#### Work to complete:
Search the material below for the string "right" and extract each line that has it.

---------------

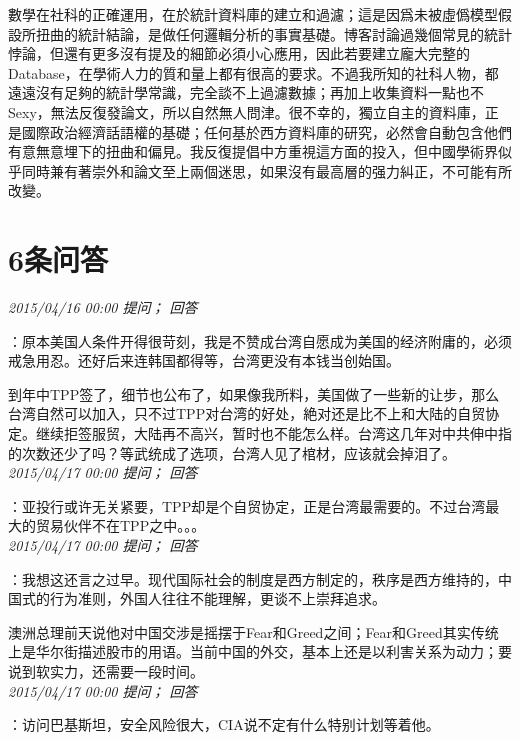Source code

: \documentclass[twocolumn]{ctexart}
\begin{document}
數學在社科的正確運用，在於統計資料庫的建立和過濾；這是因爲未被虛僞模型假設所扭曲的統計結論，是做任何邏輯分析的事實基礎。博客討論過幾個常見的統計悖論，但還有更多沒有提及的細節必須小心應用，因此若要建立龐大完整的Database，在學術人力的質和量上都有很高的要求。不過我所知的社科人物，都遠遠沒有足夠的統計學常識，完全談不上過濾數據；再加上收集資料一點也不Sexy，無法反復發論文，所以自然無人問津。很不幸的，獨立自主的資料庫，正是國際政治經濟話語權的基礎；任何基於西方資料庫的研究，必然會自動包含他們有意無意埋下的扭曲和偏見。我反復提倡中方重視這方面的投入，但中國學術界似乎同時兼有著崇外和論文至上兩個迷思，如果沒有最高層的强力糾正，不可能有所改變。
\\

\section{6条问答}

\textit{\hfill\noindent\small 2015/04/16 00:00 提问； 回答}

：原本美国人条件开得很苛刻，我是不赞成台湾自愿成为美国的经济附庸的，必须戒急用忍。还好后来连韩国都得等，台湾更没有本钱当创始国。

到年中TPP签了，细节也公布了，如果像我所料，美国做了一些新的让步，那么台湾自然可以加入，只不过TPP对台湾的好处，絶对还是比不上和大陆的自贸协定。继续拒签服贸，大陆再不高兴，暂时也不能怎么样。台湾这几年对中共伸中指的次数还少了吗？等武统成了选项，台湾人见了棺材，应该就会掉泪了。\\

\textit{\hfill\noindent\small 2015/04/17 00:00 提问； 回答}

：亚投行或许无关紧要，TPP却是个自贸协定，正是台湾最需要的。不过台湾最大的贸易伙伴不在TPP之中。。。\\

\textit{\hfill\noindent\small 2015/04/17 00:00 提问； 回答}

：我想这还言之过早。现代国际社会的制度是西方制定的，秩序是西方维持的，中国式的行为准则，外国人往往不能理解，更谈不上崇拜追求。

澳洲总理前天说他对中国交涉是摇摆于Fear和Greed之间；Fear和Greed其实传统上是华尔街描述股市的用语。当前中国的外交，基本上还是以利害关系为动力；要说到软实力，还需要一段时间。\\

\textit{\hfill\noindent\small 2015/04/17 00:00 提问； 回答}

：访问巴基斯坦，安全风险很大，CIA说不定有什么特别计划等着他。\\
\end{document}
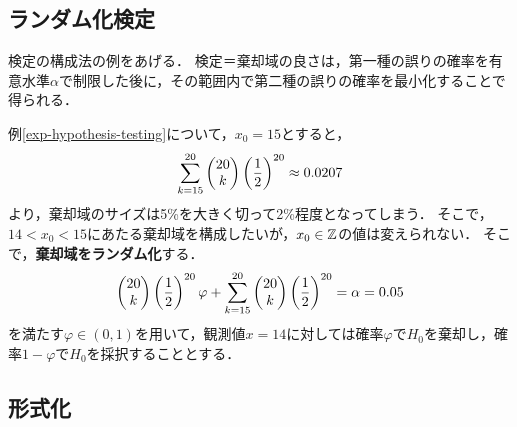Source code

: \documentclass[uplatex,dvipdfmx]{jsreport}
\begin{document}
\subsection{ランダム化検定}

\begin{tcolorbox}[colframe=ForestGreen, colback=ForestGreen!10!white,breakable,colbacktitle=ForestGreen!40!white,coltitle=black,fonttitle=\bfseries\sffamily,
title=]
    検定の構成法の例をあげる．
    検定＝棄却域の良さは，第一種の誤りの確率を有意水準$\alpha$で制限した後に，その範囲内で第二種の誤りの確率を最小化することで得られる．
\end{tcolorbox}

\begin{example}
    例\ref{exp-hypothesis-testing}について，$x_0=15$とすると，
    \[\sum^{20}_{k=15}\begin{pmatrix}20\\k\end{pmatrix}\left(\frac{1}{2}\right)^{20}\approx 0.0207\]
    より，棄却域のサイズは5\%を大きく切って2\%程度となってしまう．
    そこで，$14<x_0<15$にあたる棄却域を構成したいが，$x_0\in\mathbb{Z}$の値は変えられない．
    そこで，\textbf{棄却域をランダム化}する．
    \[\begin{pmatrix}20\\k\end{pmatrix}\left(\frac{1}{2}\right)^{20}\varphi+\sum^{20}_{k=15}\begin{pmatrix}20\\k\end{pmatrix}\left(\frac{1}{2}\right)^{20}=\alpha=0.05\]
    を満たす$\varphi\in(0,1)$を用いて，観測値$x=14$に対しては確率$\varphi$で$H_0$を棄却し，確率$1-\varphi$で$H_0$を採択することとする．
\end{example}

\subsection{形式化}
\end{document}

---------------

#### Task output:
    \[\sum^{20}_{k=15}\begin{pmatrix}20\\k\end{pmatrix}\left(\frac{1}{2}\right)^{20}\approx 0.0207\]
    \[\begin{pmatrix}20\\k\end{pmatrix}\left(\frac{1}{2}\right)^{20}\varphi+\sum^{20}_{k=15}\begin{pmatrix}20\\k\end{pmatrix}\left(\frac{1}{2}\right)^{20}=\alpha=0.05\]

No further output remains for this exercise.